About
Designer: Hans J. Wegner(ハンス・ウェグナー)
Manufacturer: Andreas Tuck(アンドレアス・ツック)
Year: 1960
Material: Teak, Oak, Palisander
Size: W142 × D71 × H30 cm
Story
AT18テーブルは、ハンス・J・ウェグナーがアンドレアス・ツック社のためにデザインした作品のひとつであり、彼のデザイン哲学「有機的機能主義」を体現した名作です。格子状の天板を持つ独特の構造は、軽快な視覚効果と通気性を備え、ベンチとしてもテーブルとしても機能する多用途性を示しています。
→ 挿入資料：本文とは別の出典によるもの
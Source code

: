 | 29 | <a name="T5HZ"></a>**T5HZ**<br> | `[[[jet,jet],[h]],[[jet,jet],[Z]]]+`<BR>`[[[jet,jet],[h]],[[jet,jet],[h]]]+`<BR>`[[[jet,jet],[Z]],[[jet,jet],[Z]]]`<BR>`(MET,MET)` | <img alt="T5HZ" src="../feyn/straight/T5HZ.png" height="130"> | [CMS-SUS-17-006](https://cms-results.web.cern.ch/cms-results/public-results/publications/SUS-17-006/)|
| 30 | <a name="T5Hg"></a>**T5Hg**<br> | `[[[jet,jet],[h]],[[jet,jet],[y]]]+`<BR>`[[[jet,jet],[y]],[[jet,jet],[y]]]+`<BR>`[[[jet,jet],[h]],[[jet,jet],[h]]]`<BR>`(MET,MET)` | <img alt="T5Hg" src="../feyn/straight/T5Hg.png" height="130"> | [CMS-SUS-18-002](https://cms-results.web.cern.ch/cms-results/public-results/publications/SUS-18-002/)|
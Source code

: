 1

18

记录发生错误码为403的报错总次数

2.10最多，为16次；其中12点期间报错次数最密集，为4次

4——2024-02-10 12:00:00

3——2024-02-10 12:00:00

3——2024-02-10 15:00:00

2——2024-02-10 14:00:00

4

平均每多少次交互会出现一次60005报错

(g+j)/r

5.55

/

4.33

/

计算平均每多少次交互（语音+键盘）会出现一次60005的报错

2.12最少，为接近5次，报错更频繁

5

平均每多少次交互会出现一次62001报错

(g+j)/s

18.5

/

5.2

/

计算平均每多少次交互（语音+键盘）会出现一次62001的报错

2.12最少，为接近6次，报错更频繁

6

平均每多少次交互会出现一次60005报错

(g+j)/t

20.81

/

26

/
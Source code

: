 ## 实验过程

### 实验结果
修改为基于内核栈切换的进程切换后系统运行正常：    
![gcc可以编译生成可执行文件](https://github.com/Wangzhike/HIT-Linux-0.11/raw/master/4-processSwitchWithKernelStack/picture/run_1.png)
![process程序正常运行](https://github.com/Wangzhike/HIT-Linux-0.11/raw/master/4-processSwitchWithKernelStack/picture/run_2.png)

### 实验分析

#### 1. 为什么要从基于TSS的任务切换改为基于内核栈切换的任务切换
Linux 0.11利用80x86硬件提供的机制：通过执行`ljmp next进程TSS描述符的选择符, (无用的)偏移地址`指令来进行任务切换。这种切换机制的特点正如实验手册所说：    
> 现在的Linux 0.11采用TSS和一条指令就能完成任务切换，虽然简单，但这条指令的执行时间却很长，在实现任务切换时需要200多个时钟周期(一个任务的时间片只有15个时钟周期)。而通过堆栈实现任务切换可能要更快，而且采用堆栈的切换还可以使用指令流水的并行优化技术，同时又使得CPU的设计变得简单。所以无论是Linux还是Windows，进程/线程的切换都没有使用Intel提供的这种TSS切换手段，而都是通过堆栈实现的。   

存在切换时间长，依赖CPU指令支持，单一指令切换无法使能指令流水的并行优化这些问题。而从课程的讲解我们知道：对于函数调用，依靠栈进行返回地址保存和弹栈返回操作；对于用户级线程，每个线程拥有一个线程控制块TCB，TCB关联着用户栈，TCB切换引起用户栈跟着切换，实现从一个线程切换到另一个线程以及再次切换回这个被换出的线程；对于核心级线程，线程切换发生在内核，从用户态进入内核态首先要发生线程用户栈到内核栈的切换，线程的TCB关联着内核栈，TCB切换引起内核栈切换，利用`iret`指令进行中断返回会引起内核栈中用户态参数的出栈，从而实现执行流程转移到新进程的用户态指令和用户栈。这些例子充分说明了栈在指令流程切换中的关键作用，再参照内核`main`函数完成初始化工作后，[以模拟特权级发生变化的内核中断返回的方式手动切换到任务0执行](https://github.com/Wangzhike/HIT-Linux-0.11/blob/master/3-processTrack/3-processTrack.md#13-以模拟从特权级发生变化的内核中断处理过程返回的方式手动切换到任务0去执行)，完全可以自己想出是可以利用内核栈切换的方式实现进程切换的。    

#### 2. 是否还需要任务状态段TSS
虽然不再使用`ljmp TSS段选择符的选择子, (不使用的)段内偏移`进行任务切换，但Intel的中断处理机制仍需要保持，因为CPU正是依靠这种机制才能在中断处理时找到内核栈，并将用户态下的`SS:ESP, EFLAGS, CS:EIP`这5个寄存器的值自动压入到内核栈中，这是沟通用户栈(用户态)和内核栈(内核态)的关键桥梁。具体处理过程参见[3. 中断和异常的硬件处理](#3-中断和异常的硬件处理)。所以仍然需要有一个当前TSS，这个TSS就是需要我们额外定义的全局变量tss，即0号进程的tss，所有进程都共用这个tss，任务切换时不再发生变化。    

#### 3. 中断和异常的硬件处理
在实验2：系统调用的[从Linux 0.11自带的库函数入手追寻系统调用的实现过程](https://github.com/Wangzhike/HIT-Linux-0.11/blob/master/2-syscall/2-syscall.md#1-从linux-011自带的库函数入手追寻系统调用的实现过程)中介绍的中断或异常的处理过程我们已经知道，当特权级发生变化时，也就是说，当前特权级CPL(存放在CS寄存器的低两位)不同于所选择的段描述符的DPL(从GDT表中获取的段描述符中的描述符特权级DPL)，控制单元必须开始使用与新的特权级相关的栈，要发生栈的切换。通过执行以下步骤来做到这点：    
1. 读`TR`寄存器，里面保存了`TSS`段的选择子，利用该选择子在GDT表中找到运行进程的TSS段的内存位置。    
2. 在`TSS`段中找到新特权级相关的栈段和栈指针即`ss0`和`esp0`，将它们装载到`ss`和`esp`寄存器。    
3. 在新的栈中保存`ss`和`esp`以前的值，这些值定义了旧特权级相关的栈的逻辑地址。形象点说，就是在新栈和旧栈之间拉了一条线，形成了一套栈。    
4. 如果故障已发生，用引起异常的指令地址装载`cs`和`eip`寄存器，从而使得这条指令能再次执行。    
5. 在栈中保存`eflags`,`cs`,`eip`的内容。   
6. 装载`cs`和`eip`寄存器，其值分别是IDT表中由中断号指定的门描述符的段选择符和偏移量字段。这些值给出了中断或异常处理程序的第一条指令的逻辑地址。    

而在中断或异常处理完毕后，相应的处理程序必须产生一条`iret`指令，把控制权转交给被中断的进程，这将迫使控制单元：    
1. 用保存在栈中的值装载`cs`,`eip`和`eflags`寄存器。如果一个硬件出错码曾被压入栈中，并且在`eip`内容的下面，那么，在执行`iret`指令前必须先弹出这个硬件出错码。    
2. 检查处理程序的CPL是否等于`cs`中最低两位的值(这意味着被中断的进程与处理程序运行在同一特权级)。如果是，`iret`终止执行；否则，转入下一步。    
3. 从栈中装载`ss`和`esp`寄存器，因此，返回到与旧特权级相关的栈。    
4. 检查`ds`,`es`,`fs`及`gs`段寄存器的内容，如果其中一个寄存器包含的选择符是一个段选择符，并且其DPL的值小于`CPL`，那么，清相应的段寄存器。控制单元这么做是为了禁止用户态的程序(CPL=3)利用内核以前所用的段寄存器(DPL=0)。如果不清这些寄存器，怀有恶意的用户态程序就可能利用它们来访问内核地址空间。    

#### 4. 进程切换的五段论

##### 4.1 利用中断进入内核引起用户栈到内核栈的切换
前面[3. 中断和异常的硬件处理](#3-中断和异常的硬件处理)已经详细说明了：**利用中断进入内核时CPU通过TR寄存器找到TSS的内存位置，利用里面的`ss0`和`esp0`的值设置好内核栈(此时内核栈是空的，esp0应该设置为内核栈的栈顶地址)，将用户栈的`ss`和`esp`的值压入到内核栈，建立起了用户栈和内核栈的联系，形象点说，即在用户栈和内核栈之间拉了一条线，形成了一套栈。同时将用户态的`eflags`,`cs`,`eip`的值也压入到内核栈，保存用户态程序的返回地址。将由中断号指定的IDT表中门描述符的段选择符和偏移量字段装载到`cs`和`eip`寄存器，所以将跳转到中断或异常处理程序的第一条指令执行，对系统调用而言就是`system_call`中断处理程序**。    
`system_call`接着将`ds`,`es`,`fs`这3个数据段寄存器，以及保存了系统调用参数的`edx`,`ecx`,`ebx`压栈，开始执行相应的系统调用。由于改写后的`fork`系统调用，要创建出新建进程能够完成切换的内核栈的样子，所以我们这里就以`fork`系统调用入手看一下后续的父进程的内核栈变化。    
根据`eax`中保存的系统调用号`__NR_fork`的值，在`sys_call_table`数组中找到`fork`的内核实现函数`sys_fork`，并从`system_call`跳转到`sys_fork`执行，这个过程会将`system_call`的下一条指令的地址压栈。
ウェグナーは「テーマとバリエーション」という発想を得意とし、AT18と同一寸法のAT19では、天板をソリッド材に変えることでコーヒーテーブルとしての性格を強調しました。この2作の比較は、彼が単一のアイデアを異なるかたちで展開する創作手法を理解する上で重要な事例です。
使用された素材はチーク、オーク、パリサンダーの3種で、それぞれ異なる表情を家具にもたらします。チークは経年変化による深い色合いが特徴であり、オークは力強い木目が空間に温かみを加えます。パリサンダーは希少性と濃密な木目により、最も特別な存在感を放ちます。
製造元であるアンドレアス・ツック社は、1950年代から1960年代にかけて活発に活動し、ウェグナーを主任デザイナーとして数々の作品を発表しました。AT18はその代表例であり、時代の技術革新や海外市場の需要に応える形で生まれた、進歩的かつ普遍的なデザインの一つです。
本作の真正性を確認するための重要な要素が、アンドレアス・ツック社の焼印です。「Fabrkat Andr. Tuck Arkitekt Hans J. Wegner Denmark」と刻まれた焼印は、作品が正真正銘のツック製であることを示す証となります。今日、AT18は希少性の高さから、デンマーク・モダンを象徴するコレクターズアイテムとして高く評価されています。